YOUR ASSIGNMENT:
Look for "Visit" in each line of the records, and copy the lines that have it.

[Stored data]

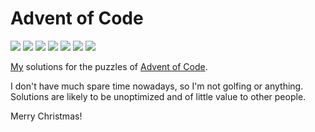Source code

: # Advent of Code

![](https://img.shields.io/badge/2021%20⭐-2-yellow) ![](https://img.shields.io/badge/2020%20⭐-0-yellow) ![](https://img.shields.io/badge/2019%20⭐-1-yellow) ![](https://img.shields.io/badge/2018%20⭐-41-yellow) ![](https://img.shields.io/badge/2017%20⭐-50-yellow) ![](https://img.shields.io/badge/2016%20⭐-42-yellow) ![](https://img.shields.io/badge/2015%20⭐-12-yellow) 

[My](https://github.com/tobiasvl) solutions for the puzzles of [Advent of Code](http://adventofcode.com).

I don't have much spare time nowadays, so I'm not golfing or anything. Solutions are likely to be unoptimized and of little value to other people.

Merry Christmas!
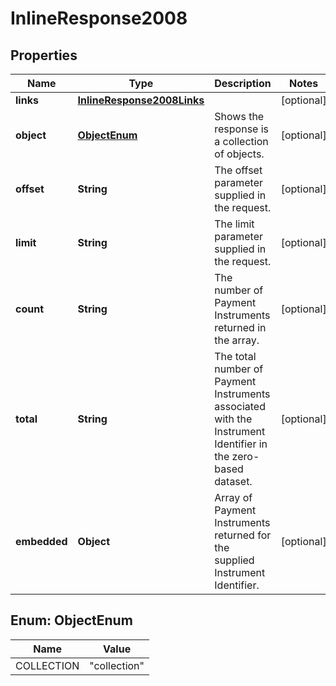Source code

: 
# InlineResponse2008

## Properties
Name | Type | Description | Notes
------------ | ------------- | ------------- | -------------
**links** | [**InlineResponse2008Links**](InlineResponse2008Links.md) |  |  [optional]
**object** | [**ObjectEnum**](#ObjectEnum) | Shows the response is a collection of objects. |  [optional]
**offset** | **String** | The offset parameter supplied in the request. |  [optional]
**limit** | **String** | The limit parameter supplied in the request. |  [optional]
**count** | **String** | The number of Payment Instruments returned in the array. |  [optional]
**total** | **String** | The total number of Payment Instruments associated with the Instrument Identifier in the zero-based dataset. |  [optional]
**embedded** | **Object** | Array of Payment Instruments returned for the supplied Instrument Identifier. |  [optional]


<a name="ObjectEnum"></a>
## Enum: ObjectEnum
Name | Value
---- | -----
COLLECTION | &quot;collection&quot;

--

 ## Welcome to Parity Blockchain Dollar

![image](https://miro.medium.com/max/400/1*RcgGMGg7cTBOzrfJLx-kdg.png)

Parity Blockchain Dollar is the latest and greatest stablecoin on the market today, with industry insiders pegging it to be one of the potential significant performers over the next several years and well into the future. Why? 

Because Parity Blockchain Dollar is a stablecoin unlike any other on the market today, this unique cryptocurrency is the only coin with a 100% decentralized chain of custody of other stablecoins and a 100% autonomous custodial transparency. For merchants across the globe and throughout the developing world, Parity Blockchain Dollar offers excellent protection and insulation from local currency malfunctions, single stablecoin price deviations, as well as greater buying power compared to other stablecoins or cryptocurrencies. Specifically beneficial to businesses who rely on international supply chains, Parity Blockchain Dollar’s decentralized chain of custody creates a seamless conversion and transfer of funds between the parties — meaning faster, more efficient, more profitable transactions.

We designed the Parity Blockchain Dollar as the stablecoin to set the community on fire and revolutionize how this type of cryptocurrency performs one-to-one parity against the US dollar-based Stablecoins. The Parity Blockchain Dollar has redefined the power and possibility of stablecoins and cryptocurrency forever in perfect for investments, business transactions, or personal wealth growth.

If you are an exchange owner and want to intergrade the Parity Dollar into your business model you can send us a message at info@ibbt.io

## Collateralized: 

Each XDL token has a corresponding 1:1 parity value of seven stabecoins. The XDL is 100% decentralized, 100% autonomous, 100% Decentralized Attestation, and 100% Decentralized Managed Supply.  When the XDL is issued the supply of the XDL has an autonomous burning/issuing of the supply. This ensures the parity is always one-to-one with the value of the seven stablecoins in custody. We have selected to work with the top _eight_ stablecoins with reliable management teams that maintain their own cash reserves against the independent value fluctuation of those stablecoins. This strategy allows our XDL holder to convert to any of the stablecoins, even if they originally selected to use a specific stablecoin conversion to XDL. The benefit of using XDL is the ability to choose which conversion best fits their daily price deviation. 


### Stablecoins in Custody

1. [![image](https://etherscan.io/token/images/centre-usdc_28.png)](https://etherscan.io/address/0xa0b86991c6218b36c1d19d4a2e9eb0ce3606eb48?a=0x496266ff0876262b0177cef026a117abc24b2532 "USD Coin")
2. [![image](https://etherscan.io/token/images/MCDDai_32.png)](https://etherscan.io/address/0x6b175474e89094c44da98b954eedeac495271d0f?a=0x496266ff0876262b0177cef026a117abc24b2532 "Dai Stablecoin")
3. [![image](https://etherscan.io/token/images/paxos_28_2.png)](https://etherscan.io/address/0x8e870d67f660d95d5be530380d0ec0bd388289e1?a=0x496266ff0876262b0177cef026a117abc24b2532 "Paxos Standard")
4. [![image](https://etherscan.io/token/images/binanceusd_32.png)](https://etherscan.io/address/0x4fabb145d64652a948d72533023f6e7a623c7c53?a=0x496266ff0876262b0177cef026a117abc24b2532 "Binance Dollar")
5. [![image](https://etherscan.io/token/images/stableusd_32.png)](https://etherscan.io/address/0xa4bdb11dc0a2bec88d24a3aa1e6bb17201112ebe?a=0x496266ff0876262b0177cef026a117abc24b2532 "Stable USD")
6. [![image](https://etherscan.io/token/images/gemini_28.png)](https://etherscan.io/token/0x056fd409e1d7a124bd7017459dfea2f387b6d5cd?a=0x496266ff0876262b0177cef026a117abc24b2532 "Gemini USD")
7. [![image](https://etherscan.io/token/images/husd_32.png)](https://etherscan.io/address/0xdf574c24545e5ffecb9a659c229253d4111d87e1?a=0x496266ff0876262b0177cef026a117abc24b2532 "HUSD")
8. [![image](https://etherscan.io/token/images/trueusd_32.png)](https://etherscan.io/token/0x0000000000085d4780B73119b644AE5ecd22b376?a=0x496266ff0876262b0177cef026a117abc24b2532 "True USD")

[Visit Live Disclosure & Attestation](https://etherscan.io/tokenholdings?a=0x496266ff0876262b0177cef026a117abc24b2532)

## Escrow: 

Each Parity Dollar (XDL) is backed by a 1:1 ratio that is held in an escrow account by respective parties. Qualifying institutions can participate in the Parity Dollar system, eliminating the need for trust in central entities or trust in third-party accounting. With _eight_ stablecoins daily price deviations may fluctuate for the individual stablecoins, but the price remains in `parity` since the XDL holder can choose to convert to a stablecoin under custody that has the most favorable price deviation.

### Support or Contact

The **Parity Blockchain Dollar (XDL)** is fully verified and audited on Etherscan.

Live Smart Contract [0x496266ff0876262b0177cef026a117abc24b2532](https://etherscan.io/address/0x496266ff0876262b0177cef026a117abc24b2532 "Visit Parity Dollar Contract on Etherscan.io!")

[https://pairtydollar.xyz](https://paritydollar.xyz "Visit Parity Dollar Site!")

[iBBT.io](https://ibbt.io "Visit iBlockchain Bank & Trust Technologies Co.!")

RESULT OF THIS TASK:
[Visit Live Disclosure & Attestation](https://etherscan.io/tokenholdings?a=0x496266ff0876262b0177cef026a117abc24b2532)
Live Smart Contract [0x496266ff0876262b0177cef026a117abc24b2532](https://etherscan.io/address/0x496266ff0876262b0177cef026a117abc24b2532 "Visit Parity Dollar Contract on Etherscan.io!")
[https://pairtydollar.xyz](https://paritydollar.xyz "Visit Parity Dollar Site!")
[iBBT.io](https://ibbt.io "Visit iBlockchain Bank & Trust Technologies Co.!")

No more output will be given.